Wat of er mis kan gaan met techniek… Nou – alles! En nu komt er eens niet zo’n ronkend stukje over techniek van deze betweter van een koster. Wat of ik wel niet dacht met dat stukje over koffie, vroeg u mij. Mij past hier bescheidenheid en pure nederigheid wat dit aangaat.
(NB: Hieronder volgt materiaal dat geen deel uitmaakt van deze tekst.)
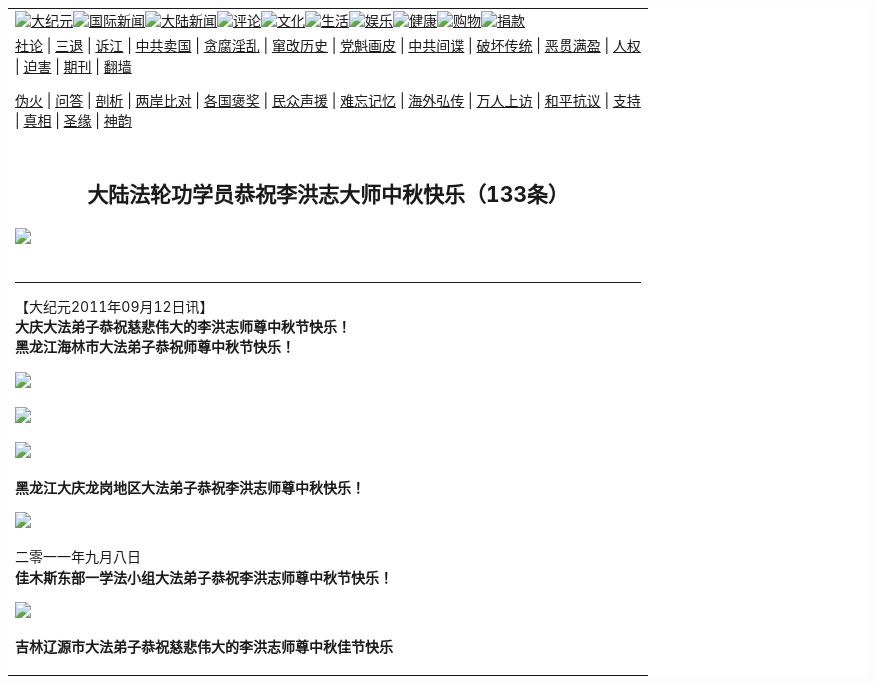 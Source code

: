 <a name="1" id="1" target="_blank"></a><span id="1"></span>
<table align=center border="0"><tr><td colspan="2" VALIGN=TOP><a href="https://github.com/wlrgim293/djy/blob/master/gb/nsc413.md#1"><img src="https://raw.githubusercontent.com/wlrgim293/www/master/t/djy/1.jpg" title="大纪元"></a><a href="https://github.com/wlrgim293/djy/blob/master/gb/n24hr.md#1"><img src="https://raw.githubusercontent.com/wlrgim293/www/master/t/djy/3.jpg" title="国际新闻"></a><a href="https://github.com/wlrgim293/djy/blob/master/gb/nsc413.md#1"><img src="https://raw.githubusercontent.com/wlrgim293/www/master/t/djy/4.jpg" title="大陆新闻"></a><a href="https://github.com/wlrgim293/djy/blob/master/gb/news392.md#1"><img src="https://raw.githubusercontent.com/wlrgim293/www/master/t/djy/5.jpg" title="评论"></a><a href="https://github.com/wlrgim293/djy/blob/master/gb/news2007.md#1"><img src="https://raw.githubusercontent.com/wlrgim293/www/master/t/djy/6.jpg" title="文化"></a><a href="https://github.com/wlrgim293/djy/blob/master/gb/news2008.md#1"><img src="https://raw.githubusercontent.com/wlrgim293/www/master/t/djy/7.jpg" title="生活"></a><a href="https://github.com/wlrgim293/djy/blob/master/gb/ncyule.md#1"><img src="https://raw.githubusercontent.com/wlrgim293/www/master/t/djy/8.jpg" title="娱乐"></a><a href="https://github.com/wlrgim293/djy/blob/master/gb/nsc1002.md#1"><img src="https://raw.githubusercontent.com/wlrgim293/www/master/t/djy/9.jpg" title="健康"><a href="https://www.youlucky.com"><img src="https://raw.githubusercontent.com/wlrgim293/www/master/t/djy/10.jpg" title="购物"></a><a href="https://donate.epochtimes.com/?utm_medium=epochtimes&utm_source=referral&utm_campaign=donate_button_djyarticleheader"><img src="https://raw.githubusercontent.com/wlrgim293/www/master/t/djy/12.jpg" title="捐款"></a></td></tr>
<tr><td colspan="2" VALIGN=TOP><a target="_blank" href="https://github.com/wlrgim293/djy/blob/master/gb/9p.md#1">社论</a> | <a target="_blank" href="https://github.com/wlrgim293/djy/blob/master/gb/nf5657.md#1">三退</a> | <a target="_blank" href="https://github.com/wlrgim293/djy/blob/master/gb/nf6124.md#1">诉江</a> | <a target="_blank" href="https://github.com/wlrgim293/djy/blob/master/gb/nf1176117.md#1">中共卖国</a> | <a target="_blank" href="https://github.com/wlrgim293/djy/blob/master/gb/nf5773.md#1">贪腐淫乱</a> | <a target="_blank" href="https://github.com/wlrgim293/djy/blob/master/gb/nf1176115.md#1">窜改历史</a> | <a target="_blank" href="https://github.com/wlrgim293/djy/blob/master/gb/nf1176107.md#1">党魁画皮</a> | <a target="_blank" href="https://github.com/wlrgim293/djy/blob/master/gb/nf1320400.md#1">中共间谍</a> | <a target="_blank" href="https://github.com/wlrgim293/djy/blob/master/gb/nf1176114.md#1">破坏传统</a> | <a target="_blank" href="https://github.com/wlrgim293/ntdtv/blob/master/gb/prog447_1.md#1">恶贯满盈</a> | <a target="_blank" href="https://github.com/wlrgim293/djy/blob/master/gb/ncid278.md#1">人权</a> | <a target="_blank" href="https://github.com/wlrgim293/djy/blob/master/gb/nf1176111.md#1">迫害</a> | <a target="_blank" href="https://gitlab.com/szzdlab/mh-qikan/blob/master/README.md#1">期刊</a> | <a target="_blank" href="https://github.com/wlrgim293/www/blob/master/README.md?zsrh#8">翻墙</a></p><p><a target="_blank" href="https://github.com/wlrgim293/djy/blob/master/gb/nf5562.md#1">伪火</a> | <a target="_blank" href="https://github.com/wlrgim293/djy/blob/master/gb/nf4378.md#1">问答</a> | <a target="_blank" href="https://github.com/wlrgim293/djy/blob/master/gb/nf5792.md#1">剖析</a> | <a target="_blank" href="https://github.com/wlrgim293/djy/blob/master/gb/nf5735.md#1">两岸比对</a> | <a target="_blank" href="https://github.com/wlrgim293/djy/blob/master/gb/nf6119.md#1">各国褒奖</a> | <a target="_blank" href="https://github.com/wlrgim293/djy/blob/master/gb/nf6120.md#1">民众声援</a> | <a target="_blank" href="https://github.com/wlrgim293/djy/blob/master/gb/nf1188594.md#1">难忘记忆</a> | <a target="_blank" href="https://github.com/wlrgim293/djy/blob/master/gb/nf3180.md#1">海外弘传</a> | <a target="_blank" href="https://github.com/wlrgim293/djy/blob/master/gb/nf5410.md#1">万人上访</a> | <a target="_blank" href="https://github.com/wlrgim293/ntdtv/blob/master/gb/prog1530_1.md#1">和平抗议</a> | <a target="_blank" href="https://github.com/wlrgim293/djy/blob/master/gb/nf4386.md#1">支持</a> | <a target="_blank" href="https://github.com/wlrgim293/djy/blob/master/gb/nf4389.md#1">真相</a> | <a target="_blank" href="https://github.com/wlrgim293/djy/blob/master/gb/nf5790.md#1">圣缘</a> | <a target="_blank" href="https://github.com/wlrgim293/djy/blob/master/gb/nf4786.md#1">神韵</a></td></tr>
<tr><td VALIGN=TOP width="626"><h2 align=center>大陆法轮功学员恭祝李洪志大师中秋快乐（133条）</h2>
<img width="600" src="https://i.epochtimes.com/assets/uploads/2019/01/130707193402976-320x200.jpg" />
<h6></h6>
<hr>
	<p>【大纪元2011年09月12日讯】<br /><B>大庆大法弟子恭祝慈悲伟大的李洪志师尊中秋节快乐！</B><br /><B>黑龙江海林市大法弟子恭祝师尊中秋节快乐！</B></p>
<p><ahref=http://www.minghui.org/mh/article_images/2011-9-10-109090858840_01.jpg><img src=http://www.minghui.org/mh/article_images/2011-9-10-109090858840_01--ss.jpg></a></p>
<p><ahref=http://www.minghui.org/mh/article_images/2011-9-10-109090858840_02.jpg><img src=http://www.minghui.org/mh/article_images/2011-9-10-109090858840_02--ss.jpg></a></p>
<p><ahref=http://www.minghui.org/mh/article_images/2011-9-10-109090858840_03.jpg><img src=http://www.minghui.org/mh/article_images/2011-9-10-109090858840_03--ss.jpg></a></p>
<p><B>黑龙江大庆龙岗地区大法弟子恭祝李洪志师尊中秋快乐！</B></p>
<p><ahref=http://www.minghui.org/mh/article_images/2011-9-10-109082251794_01.jpg><img src=http://www.minghui.org/mh/article_images/2011-9-10-109082251794_01--ss.jpg></a></p>
<p>二零一一年九月八日<br /><B>佳木斯东部一学法小组大法弟子恭祝李洪志师尊中秋节快乐！</B></p>
<p><ahref=http://www.minghui.org/mh/article_images/2011-9-10-109082309817_01.jpg><img src=http://www.minghui.org/mh/article_images/2011-9-10-109082309817_01--ss.jpg></a></p>
<p><B>吉林辽源市大法弟子恭祝慈悲伟大的李洪志师尊中秋佳节快乐</B></p> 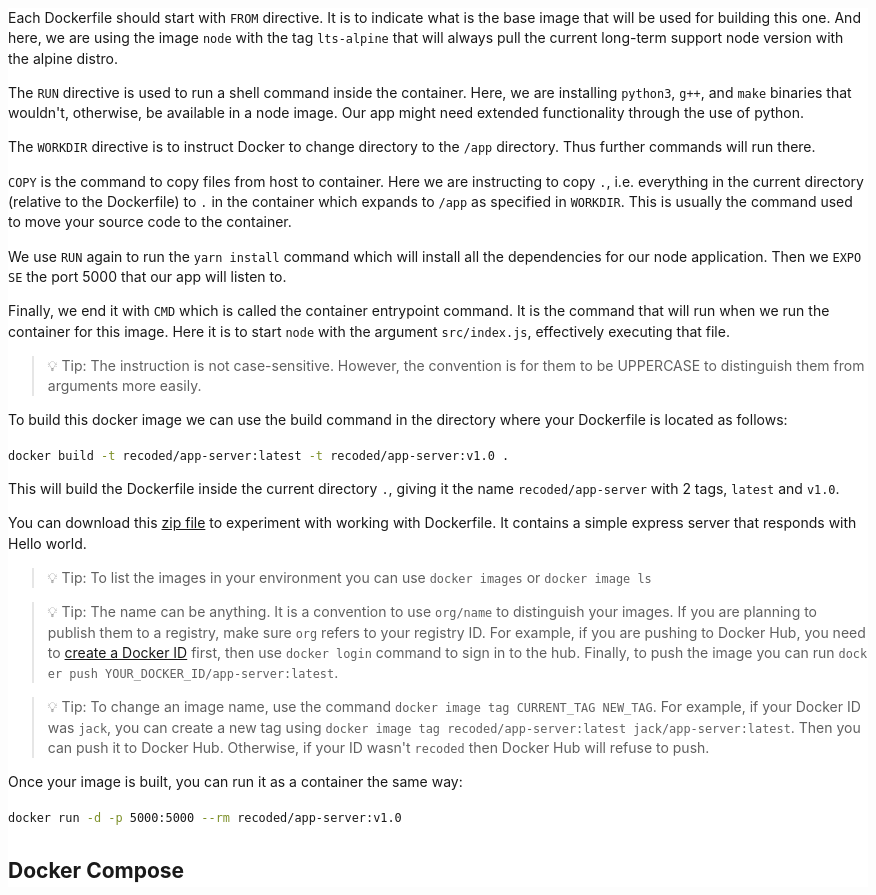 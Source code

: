 Each Dockerfile should start with `FROM` directive. It is to indicate what is the base image that will be used for building this one. And here, we are using the image `node` with the tag `lts-alpine` that will always pull the current long-term support node version with the alpine distro.

The `RUN` directive is used to run a shell command inside the container. Here, we are installing `python3`, `g++`, and `make` binaries that wouldn't, otherwise, be available in a node image. Our app might need extended functionality through the use of python.

The `WORKDIR` directive is to instruct Docker to change directory to the `/app` directory. Thus further commands will run there.

`COPY` is the command to copy files from host to container. Here we are instructing to copy `.`, i.e. everything in the current directory (relative to the Dockerfile) to `.` in the container which expands to `/app` as specified in `WORKDIR`. This is usually the command used to move your source code to the container.

We use `RUN` again to run the `yarn install` command which will install all the dependencies for our node application. Then we `EXPOSE` the port 5000 that our app will listen to.

Finally, we end it with `CMD` which is called the container entrypoint command. It is the command that will run when we run the container for this image. Here it is to start `node` with the argument `src/index.js`, effectively executing that file.

> 💡 Tip: The instruction is not case-sensitive. However, the convention is for them to be UPPERCASE to distinguish them from arguments more easily.

To build this docker image we can use the build command in the directory where your Dockerfile is located as follows:

```bash
docker build -t recoded/app-server:latest -t recoded/app-server:v1.0 .
```

This will build the Dockerfile inside the current directory `.`, giving it the name `recoded/app-server` with 2 tags, `latest` and `v1.0`.

You can download this [zip file](../assets/example.zip) to experiment with working with Dockerfile. It contains a simple express server that responds with Hello world.

> 💡 Tip: To list the images in your environment you can use `docker images` or `docker image ls`

> 💡 Tip: The name can be anything. It is a convention to use `org/name` to distinguish your images. If you are planning to publish them to a registry, make sure `org` refers to your registry ID. For example, if you are pushing to Docker Hub, you need to [create a Docker ID](https://hub.docker.com/signup) first, then use `docker login` command to sign in to the hub. Finally, to push the image you can run `docker push YOUR_DOCKER_ID/app-server:latest`.

> 💡 Tip: To change an image name, use the command `docker image tag CURRENT_TAG NEW_TAG`. For example, if your Docker ID was `jack`, you can create a new tag using `docker image tag recoded/app-server:latest jack/app-server:latest`. Then you can push it to Docker Hub. Otherwise, if your ID wasn't `recoded` then Docker Hub will refuse to push.

Once your image is built, you can run it as a container the same way:

```bash
docker run -d -p 5000:5000 --rm recoded/app-server:v1.0
```

## Docker Compose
Elke keer als ik de kerkdeur open, ben ik blij dat het licht gewoon aangaat, dat de verwarming aanslaat. Dat is geen vanzelfsprekendheid. Een lamp, en dan niet zo’n gewone lamp, maar een lange kaarslamp in de kroonluchter, die stuk gaat als ik er stroom doorheen jaagt. En waar liggen die lampen, en oh, ik doe de laatste gloeilamp erin, ik moet nieuwe hebben – ik bestel daarvoor een lange ledkaarslamp – ik weet nu dat dit een contradictie is -, veel zuiniger, maar als ik die aandoe is het interieur van de kerk in het bouwlamplicht net zo’n bouwkrater van de ringweg. Ik ben niet zo’n koster die met advent alle kaarsjes alvast aansteekt omdat dat zo gezellig is – zo romantisch ben ik niet - maar om nu te midden van de lantaarns in de luchter een zon aan te zetten, gaat ver. Te ver. Dan maar net doen alsof ik het niet gezien heb, die kapotte lamp. En afwachten wie van de kerkgangers – het is altijd dezelfde – mij naderhand meent opmerkzaam te moeten maken.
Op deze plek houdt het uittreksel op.